Required work: Set down the entries once more, exactly as given.

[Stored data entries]
[Start of section]

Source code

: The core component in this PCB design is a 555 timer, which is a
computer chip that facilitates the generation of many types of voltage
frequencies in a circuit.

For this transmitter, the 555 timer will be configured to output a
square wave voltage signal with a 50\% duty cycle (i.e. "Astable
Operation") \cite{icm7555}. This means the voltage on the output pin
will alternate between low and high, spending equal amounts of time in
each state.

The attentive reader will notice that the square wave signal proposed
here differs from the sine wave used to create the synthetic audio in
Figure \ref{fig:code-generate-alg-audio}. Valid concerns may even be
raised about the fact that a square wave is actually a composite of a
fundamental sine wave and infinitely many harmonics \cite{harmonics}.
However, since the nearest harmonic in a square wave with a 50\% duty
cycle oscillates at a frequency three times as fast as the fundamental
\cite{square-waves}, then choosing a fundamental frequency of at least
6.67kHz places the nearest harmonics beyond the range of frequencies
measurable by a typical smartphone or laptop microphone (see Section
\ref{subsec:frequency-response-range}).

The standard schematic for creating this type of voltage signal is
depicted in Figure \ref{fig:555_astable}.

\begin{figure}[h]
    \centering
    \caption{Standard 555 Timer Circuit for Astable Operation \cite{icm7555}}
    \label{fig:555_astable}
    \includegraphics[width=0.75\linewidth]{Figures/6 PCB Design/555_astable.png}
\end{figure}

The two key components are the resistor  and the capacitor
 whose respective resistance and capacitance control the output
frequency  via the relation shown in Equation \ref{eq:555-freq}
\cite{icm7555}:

[End of section]

Problem solution:
Source code

: The core component in this PCB design is a 555 timer, which is a
computer chip that facilitates the generation of many types of voltage
frequencies in a circuit.

For this transmitter, the 555 timer will be configured to output a
square wave voltage signal with a 50\% duty cycle (i.e. "Astable
Operation") \cite{icm7555}. This means the voltage on the output pin
will alternate between low and high, spending equal amounts of time in
each state.

The attentive reader will notice that the square wave signal proposed
here differs from the sine wave used to create the synthetic audio in
Figure \ref{fig:code-generate-alg-audio}. Valid concerns may even be
raised about the fact that a square wave is actually a composite of a
fundamental sine wave and infinitely many harmonics \cite{harmonics}.
However, since the nearest harmonic in a square wave with a 50\% duty
cycle oscillates at a frequency three times as fast as the fundamental
\cite{square-waves}, then choosing a fundamental frequency of at least
6.67kHz places the nearest harmonics beyond the range of frequencies
measurable by a typical smartphone or laptop microphone (see Section
\ref{subsec:frequency-response-range}).

The standard schematic for creating this type of voltage signal is
depicted in Figure \ref{fig:555_astable}.

\begin{figure}[h]
    \centering
    \caption{Standard 555 Timer Circuit for Astable Operation \cite{icm7555}}
    \label{fig:555_astable}
    \includegraphics[width=0.75\linewidth]{Figures/6 PCB Design/555_astable.png}
\end{figure}

The two key components are the resistor  and the capacitor
 whose respective resistance and capacitance control the output
frequency  via the relation shown in Equation \ref{eq:555-freq}
\cite{icm7555}:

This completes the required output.